● **Dataset content**:
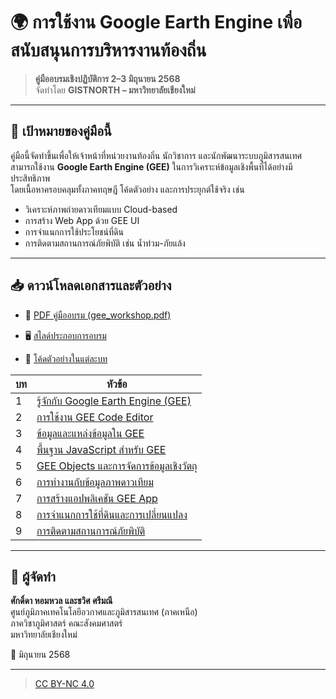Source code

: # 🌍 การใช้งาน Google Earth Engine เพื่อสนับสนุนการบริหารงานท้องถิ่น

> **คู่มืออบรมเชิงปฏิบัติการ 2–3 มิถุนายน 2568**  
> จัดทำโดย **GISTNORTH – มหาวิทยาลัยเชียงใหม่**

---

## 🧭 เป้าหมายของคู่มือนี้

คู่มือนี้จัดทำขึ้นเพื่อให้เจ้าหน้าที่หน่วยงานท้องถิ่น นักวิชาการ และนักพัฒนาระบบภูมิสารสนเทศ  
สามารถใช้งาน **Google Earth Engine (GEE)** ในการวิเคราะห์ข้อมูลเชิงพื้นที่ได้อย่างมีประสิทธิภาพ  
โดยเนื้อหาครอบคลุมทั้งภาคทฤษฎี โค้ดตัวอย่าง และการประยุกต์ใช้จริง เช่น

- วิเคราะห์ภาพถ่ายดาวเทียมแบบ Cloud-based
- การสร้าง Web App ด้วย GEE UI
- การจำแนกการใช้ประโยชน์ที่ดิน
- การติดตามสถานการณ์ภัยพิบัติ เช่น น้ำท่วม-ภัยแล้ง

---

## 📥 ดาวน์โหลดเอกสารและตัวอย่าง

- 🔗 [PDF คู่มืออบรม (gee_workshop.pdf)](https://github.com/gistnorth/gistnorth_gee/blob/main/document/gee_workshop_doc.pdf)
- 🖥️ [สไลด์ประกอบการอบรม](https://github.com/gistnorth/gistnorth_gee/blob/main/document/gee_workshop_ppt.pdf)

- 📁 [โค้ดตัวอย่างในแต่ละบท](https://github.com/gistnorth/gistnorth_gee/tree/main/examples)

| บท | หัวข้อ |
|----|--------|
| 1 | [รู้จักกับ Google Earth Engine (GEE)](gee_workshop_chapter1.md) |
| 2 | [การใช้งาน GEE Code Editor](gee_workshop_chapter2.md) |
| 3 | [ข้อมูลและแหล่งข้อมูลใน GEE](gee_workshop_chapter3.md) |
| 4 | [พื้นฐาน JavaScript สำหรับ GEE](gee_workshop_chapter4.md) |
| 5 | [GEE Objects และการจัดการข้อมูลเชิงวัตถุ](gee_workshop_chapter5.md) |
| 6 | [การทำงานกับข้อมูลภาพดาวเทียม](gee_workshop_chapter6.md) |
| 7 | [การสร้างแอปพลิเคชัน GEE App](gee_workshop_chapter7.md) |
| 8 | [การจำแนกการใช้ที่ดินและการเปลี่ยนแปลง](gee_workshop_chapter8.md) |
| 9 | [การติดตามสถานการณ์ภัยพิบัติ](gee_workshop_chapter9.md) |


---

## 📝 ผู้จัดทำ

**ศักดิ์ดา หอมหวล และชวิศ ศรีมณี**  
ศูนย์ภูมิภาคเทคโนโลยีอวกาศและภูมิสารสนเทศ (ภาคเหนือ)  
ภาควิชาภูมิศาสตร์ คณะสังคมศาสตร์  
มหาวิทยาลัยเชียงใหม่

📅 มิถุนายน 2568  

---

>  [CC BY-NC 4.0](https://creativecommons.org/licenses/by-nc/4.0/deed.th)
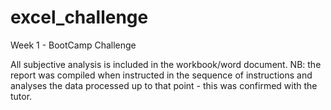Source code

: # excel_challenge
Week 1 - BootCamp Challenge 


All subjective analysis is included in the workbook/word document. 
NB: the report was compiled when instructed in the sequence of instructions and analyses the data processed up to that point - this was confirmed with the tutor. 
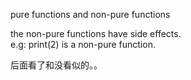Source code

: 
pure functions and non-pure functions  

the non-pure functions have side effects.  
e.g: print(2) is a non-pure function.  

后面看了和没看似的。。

● **Your instructions**: The task requires restating verbatim the lines from the one that holds "- 🔗 [PDF คู่มืออบรม" through the end of the listing, both ends counted, and no pictures.

● **Reply**:
- 🔗 [PDF คู่มืออบรม (gee_workshop.pdf)](https://github.com/gistnorth/gistnorth_gee/blob/main/document/gee_workshop_doc.pdf)
- 🖥️ [สไลด์ประกอบการอบรม](https://github.com/gistnorth/gistnorth_gee/blob/main/document/gee_workshop_ppt.pdf)

- 📁 [โค้ดตัวอย่างในแต่ละบท](https://github.com/gistnorth/gistnorth_gee/tree/main/examples)

| บท | หัวข้อ |
|----|--------|
| 1 | [รู้จักกับ Google Earth Engine (GEE)](gee_workshop_chapter1.md) |
| 2 | [การใช้งาน GEE Code Editor](gee_workshop_chapter2.md) |
| 3 | [ข้อมูลและแหล่งข้อมูลใน GEE](gee_workshop_chapter3.md) |
| 4 | [พื้นฐาน JavaScript สำหรับ GEE](gee_workshop_chapter4.md) |
| 5 | [GEE Objects และการจัดการข้อมูลเชิงวัตถุ](gee_workshop_chapter5.md) |
| 6 | [การทำงานกับข้อมูลภาพดาวเทียม](gee_workshop_chapter6.md) |
| 7 | [การสร้างแอปพลิเคชัน GEE App](gee_workshop_chapter7.md) |
| 8 | [การจำแนกการใช้ที่ดินและการเปลี่ยนแปลง](gee_workshop_chapter8.md) |
| 9 | [การติดตามสถานการณ์ภัยพิบัติ](gee_workshop_chapter9.md) |


---

## 📝 ผู้จัดทำ

**ศักดิ์ดา หอมหวล และชวิศ ศรีมณี**  
ศูนย์ภูมิภาคเทคโนโลยีอวกาศและภูมิสารสนเทศ (ภาคเหนือ)  
ภาควิชาภูมิศาสตร์ คณะสังคมศาสตร์  
มหาวิทยาลัยเชียงใหม่

📅 มิถุนายน 2568  

---

>  [CC BY-NC 4.0](https://creativecommons.org/licenses/by-nc/4.0/deed.th)
Source code

: # excel_challenge
Week 1 - BootCamp Challenge 


All subjective analysis is included in the workbook/word document. 
NB: the report was compiled when instructed in the sequence of instructions and analyses the data processed up to that point - this was confirmed with the tutor. 
Source code

: 
pure functions and non-pure functions  

the non-pure functions have side effects.  
e.g: print(2) is a non-pure function.  

后面看了和没看似的。。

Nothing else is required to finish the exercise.